Data shown:
——

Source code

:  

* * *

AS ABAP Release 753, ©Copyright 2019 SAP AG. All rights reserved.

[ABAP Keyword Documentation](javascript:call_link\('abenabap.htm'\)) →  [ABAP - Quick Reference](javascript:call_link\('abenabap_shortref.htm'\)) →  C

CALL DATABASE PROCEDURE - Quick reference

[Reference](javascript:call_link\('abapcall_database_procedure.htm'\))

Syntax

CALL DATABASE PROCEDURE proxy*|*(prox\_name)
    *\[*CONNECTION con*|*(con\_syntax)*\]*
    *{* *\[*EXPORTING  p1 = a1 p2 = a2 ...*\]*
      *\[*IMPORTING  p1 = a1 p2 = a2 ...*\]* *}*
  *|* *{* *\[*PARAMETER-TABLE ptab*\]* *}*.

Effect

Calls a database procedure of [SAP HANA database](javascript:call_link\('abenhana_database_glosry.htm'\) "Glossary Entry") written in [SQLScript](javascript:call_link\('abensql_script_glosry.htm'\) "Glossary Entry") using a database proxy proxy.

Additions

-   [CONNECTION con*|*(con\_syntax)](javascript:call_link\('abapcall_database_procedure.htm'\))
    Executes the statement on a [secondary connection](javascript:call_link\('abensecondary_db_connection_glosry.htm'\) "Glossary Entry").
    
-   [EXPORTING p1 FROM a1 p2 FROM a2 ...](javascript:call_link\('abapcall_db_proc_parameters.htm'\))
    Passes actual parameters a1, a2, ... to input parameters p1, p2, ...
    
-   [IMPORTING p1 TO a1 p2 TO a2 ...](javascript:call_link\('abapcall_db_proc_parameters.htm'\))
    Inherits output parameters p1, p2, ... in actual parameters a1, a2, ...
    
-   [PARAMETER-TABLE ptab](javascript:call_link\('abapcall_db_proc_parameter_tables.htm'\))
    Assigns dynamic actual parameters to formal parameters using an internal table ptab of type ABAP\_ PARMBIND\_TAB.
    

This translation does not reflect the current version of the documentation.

——

Work required:
The reply should restate the records above in full, character for character.

Task response:
Source code

:  

* * *

AS ABAP Release 753, ©Copyright 2019 SAP AG. All rights reserved.

[ABAP Keyword Documentation](javascript:call_link\('abenabap.htm'\)) →  [ABAP - Quick Reference](javascript:call_link\('abenabap_shortref.htm'\)) →  C

CALL DATABASE PROCEDURE - Quick reference

[Reference](javascript:call_link\('abapcall_database_procedure.htm'\))

Syntax

CALL DATABASE PROCEDURE proxy*|*(prox\_name)
    *\[*CONNECTION con*|*(con\_syntax)*\]*
    *{* *\[*EXPORTING  p1 = a1 p2 = a2 ...*\]*
      *\[*IMPORTING  p1 = a1 p2 = a2 ...*\]* *}*
  *|* *{* *\[*PARAMETER-TABLE ptab*\]* *}*.

Effect

Calls a database procedure of [SAP HANA database](javascript:call_link\('abenhana_database_glosry.htm'\) "Glossary Entry") written in [SQLScript](javascript:call_link\('abensql_script_glosry.htm'\) "Glossary Entry") using a database proxy proxy.

Additions

-   [CONNECTION con*|*(con\_syntax)](javascript:call_link\('abapcall_database_procedure.htm'\))
    Executes the statement on a [secondary connection](javascript:call_link\('abensecondary_db_connection_glosry.htm'\) "Glossary Entry").
    
-   [EXPORTING p1 FROM a1 p2 FROM a2 ...](javascript:call_link\('abapcall_db_proc_parameters.htm'\))
    Passes actual parameters a1, a2, ... to input parameters p1, p2, ...
    
-   [IMPORTING p1 TO a1 p2 TO a2 ...](javascript:call_link\('abapcall_db_proc_parameters.htm'\))
    Inherits output parameters p1, p2, ... in actual parameters a1, a2, ...
    
-   [PARAMETER-TABLE ptab](javascript:call_link\('abapcall_db_proc_parameter_tables.htm'\))
    Assigns dynamic actual parameters to formal parameters using an internal table ptab of type ABAP\_ PARMBIND\_TAB.
    

This translation does not reflect the current version of the documentation.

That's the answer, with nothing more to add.